Definitions

pavement

pavement

[peyv-muhnt]
pavement, the wearing surface of a road, street, or sidewalk. Parts of Babylon and Troy are believed to have been paved; Roman roads were noted for their durable stone paving. Cobblestones were common from late medieval times into the 19th cent. A pavement known as macadam road, introduced in England in the 19th cent., is still used today; it consists basically of compacted layers of small stones cemented into a hard surface by means of stone dust and water (water-bound macadam). However, the main pavement surfaces in use today are bituminous/asphalt coverings and concrete. Desirable qualities in pavements include durability, smoothness, quietness, ease of cleaning, and a nonslippery surface. The requirements conflict to a degree, so no one material is ideal in all respects. The foundation of a pavement must be crowned, or slightly arched, for rapid shedding of water; it must be strong enough to withstand heavy dynamic loads, but capable of responding to temperature changes. In the bituminous macadam pavement, the foundation is macadam, upon which a bituminous material that penetrates at least 2 in (5 cm) into the foundation is poured, forming an impervious binder. In the bituminous-mixed macadam pavement, a mixture of crushed rock, ground glass and other additives, and bituminous binder is spread over a macadam foundation and rolled into a compact mass. The two other pavement types use a concrete road slab as a foundation. In the sheet asphalt pavement, a binder course and a wearing course are laid over a concrete foundation. The binder course, whose function is to prevent creepage of the upper course, is composed of broken stone and asphalt cement. The wearing surface is a mixture of fine sand, filler, and asphalt. By far the most common type of pavement for heavy use is rigid concrete. The first concrete pavement was laid in Bellefontaine, Ohio, in 1894. A modern highway will have a 6 in (15 cm) base of concrete, on top of which 3 in (7.5 cm) of steel-reinforced concrete will be laid. Pavements that must withstand only pedestrian traffic may use brick or wood-blocks, set in a 1 in. (2.5 cm) bedding of sand, cement mortar, or mastic. For ornamental pavements, see mosaic ; tile.

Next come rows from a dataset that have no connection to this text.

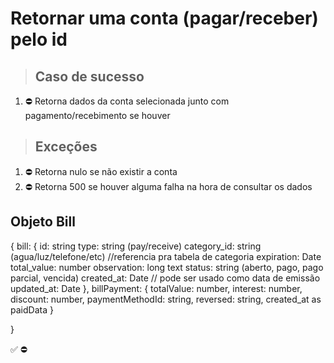 # Retornar uma conta (pagar/receber) pelo id

> ## Caso de sucesso

1. ⛔ Retorna dados da conta selecionada junto com pagamento/recebimento se houver

> ## Exceções
1. ⛔ Retorna nulo se não existir a conta
2. ⛔ Retorna 500 se houver alguma falha na hora de consultar os dados


## Objeto Bill
{
  bill: {
  	id: string
    type: string (pay/receive)
    category_id: string (agua/luz/telefone/etc) //referencia pra tabela de categoria
    expiration: Date
    total_value: number
    observation: long text
    status: string (aberto, pago, pago parcial, vencida)
    created_at: Date // pode ser usado como data de emissão
    updated_at: Date
  },
  billPayment: {
    totalValue: number,
    interest: number,
    discount: number,
    paymentMethodId: string,
    reversed: string,
    created_at as paidData
  }

}

✅
⛔ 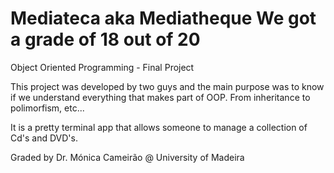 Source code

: # Mediateca aka Mediatheque                   We got a grade of 18 out of 20

Object Oriented Programming - Final Project

This project was developed by two guys and the main purpose was to know if we understand 
everything that makes part of OOP. From inheritance to polimorfism, etc...
 
It is a pretty terminal app that allows someone to manage a collection of Cd's and DVD's.

Graded by Dr. Mónica Cameirão @ University of Madeira
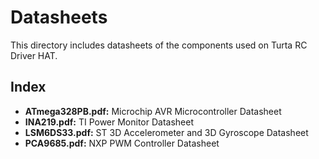 # Datasheets
This directory includes datasheets of the components used on Turta RC Driver HAT.

## Index

* __ATmega328PB.pdf:__ Microchip AVR Microcontroller Datasheet
* __INA219.pdf:__ TI Power Monitor Datasheet
* __LSM6DS33.pdf:__ ST 3D Accelerometer and 3D Gyroscope Datasheet
* __PCA9685.pdf:__ NXP PWM Controller Datasheet
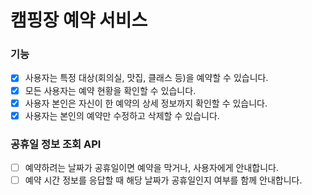 # 캠핑장 예약 서비스

### 기능

- [x] 사용자는 특정 대상(회의실, 맛집, 클래스 등)을 예약할 수 있습니다.
- [x] 모든 사용자는 예약 현황을 확인할 수 있습니다.
- [x] 사용자 본인은 자신이 한 예약의 상세 정보까지 확인할 수 있습니다.
- [x] 사용자는 본인의 예약만 수정하고 삭제할 수 있습니다.

### 공휴일 정보 조회 API

- [ ] 예약하려는 날짜가 공휴일이면 예약을 막거나, 사용자에게 안내합니다.
- [ ] 예약 시간 정보를 응답할 때 해당 날짜가 공휴일인지 여부를 함께 안내합니다.
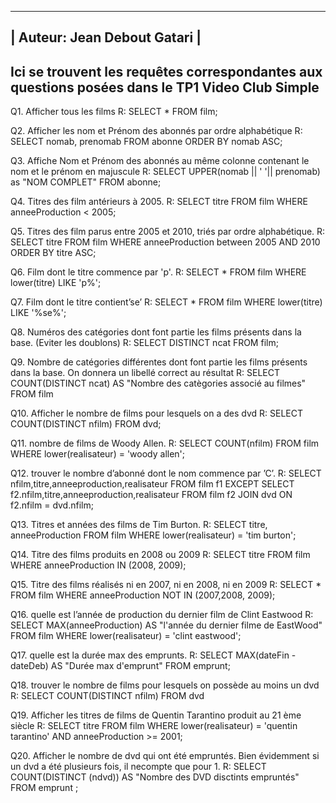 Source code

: -----------------------------
| Auteur: Jean Debout Gatari |
-----------------------------



Ici se trouvent les requêtes correspondantes aux questions posées dans le TP1 Video Club Simple
-----------------------------------------------------------------------------------------------


Q1.  Afficher tous les films
R:   SELECT * FROM film;
 
Q2.  Afficher les nom et Prénom des abonnés par ordre alphabétique
R:   SELECT nomab, prenomab FROM abonne ORDER BY nomab ASC;
 
Q3.  Affiche Nom et Prénom des abonnés au même colonne contenant le nom et le prénom en majuscule
R:   SELECT UPPER(nomab || ' '|| prenomab) as "NOM COMPLET" FROM abonne;
 
Q4.  Titres des film antérieurs à 2005.
R:   SELECT titre FROM film WHERE anneeProduction < 2005;
 
Q5.  Titres des film parus entre 2005 et 2010, triés par ordre alphabétique.
R:   SELECT titre FROM film WHERE  anneeProduction between 2005 AND 2010 ORDER BY titre ASC; 
 
 
 
Q6.  Film dont le titre commence par 'p'.
R:    SELECT * FROM film WHERE lower(titre) LIKE 'p%';
 
Q7.  Film dont le titre contient’se’ 
R:   SELECT * FROM film WHERE lower(titre) LIKE '%se%';
 
Q8.  Numéros des catégories dont font partie les films présents dans la base. (Eviter les doublons)
R:   SELECT DISTINCT ncat FROM film;
 
Q9.  Nombre de catégories différentes dont font partie les films présents dans la base. On donnera un libellé correct au résultat 
R:   SELECT COUNT(DISTINCT ncat) AS "Nombre des catègories associé au filmes" FROM film 

Q10. Afficher le nombre de films pour lesquels on a des dvd 
R:   SELECT COUNT(DISTINCT nfilm) FROM dvd;

Q11. nombre de films de Woody Allen. 
R:   SELECT COUNT(nfilm) FROM film WHERE lower(realisateur) = 'woody allen';

Q12. trouver le nombre d’abonné dont le nom commence par ’C’. 
R:   SELECT nfilm,titre,anneeproduction,realisateur FROM film f1 EXCEPT SELECT f2.nfilm,titre,anneeproduction,realisateur FROM film f2 JOIN dvd ON f2.nfilm = dvd.nfilm;

Q13. Titres et années des films de Tim Burton. 
R:   SELECT titre, anneeProduction FROM film WHERE lower(realisateur) = 'tim burton';

Q14. Titre des films produits en 2008 ou 2009 
R:   SELECT titre FROM film WHERE  anneeProduction IN (2008, 2009);

Q15. Titre des films réalisés ni en 2007, ni en 2008, ni en 2009 
R:   SELECT * FROM film WHERE  anneeProduction NOT IN (2007,2008, 2009); 

Q16. quelle est l’année de production du dernier film de Clint Eastwood 
R:   SELECT MAX(anneeProduction) AS "l'année du dernier filme de EastWood" FROM film WHERE lower(realisateur) = 'clint eastwood';

Q17. quelle est la durée max des emprunts. 
R:   SELECT MAX(dateFin - dateDeb) AS "Durée max d'emprunt" FROM emprunt;   

Q18. trouver le nombre de films pour lesquels on possède au moins un dvd 
R:   SELECT COUNT(DISTINCT nfilm) FROM dvd

Q19. Afficher les titres de films de Quentin Tarantino produit au 21 ème siècle 
R:   SELECT titre FROM film  WHERE lower(realisateur) = 'quentin tarantino' AND anneeProduction >= 2001;


Q20. Afficher le nombre de dvd qui ont été empruntés. Bien évidemment si un dvd a été plusieurs fois, il necompte que pour 1.
R:   SELECT COUNT(DISTINCT (ndvd)) AS "Nombre des DVD disctints empruntés" FROM emprunt ;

Durable surfacing of a road, path, court, patio, plaza, airstrip, or other such area. The Romans, the greatest road builders of the ancient world, built their roads of stone and concrete. By AD 75 several methods of road construction were known in India, including brick and stone slab pavements, and street paving was common in towns. Smaller cobblestones began to be used for European paving in the late Middle Ages. The 18th–19th century saw the development of pavement systems (e.g., macadam) that used light road surfaces of broken or crushed stone. Modern flexible pavements contain sand and gravel or crushed stone compacted with a bituminous binder (e.g., asphalt or tar); such a pavement has enough plasticity to absorb shock. Rigid pavements are made of concrete, composed of coarse and fine aggregate and portland cement, and usually reinforced with steel rod or mesh.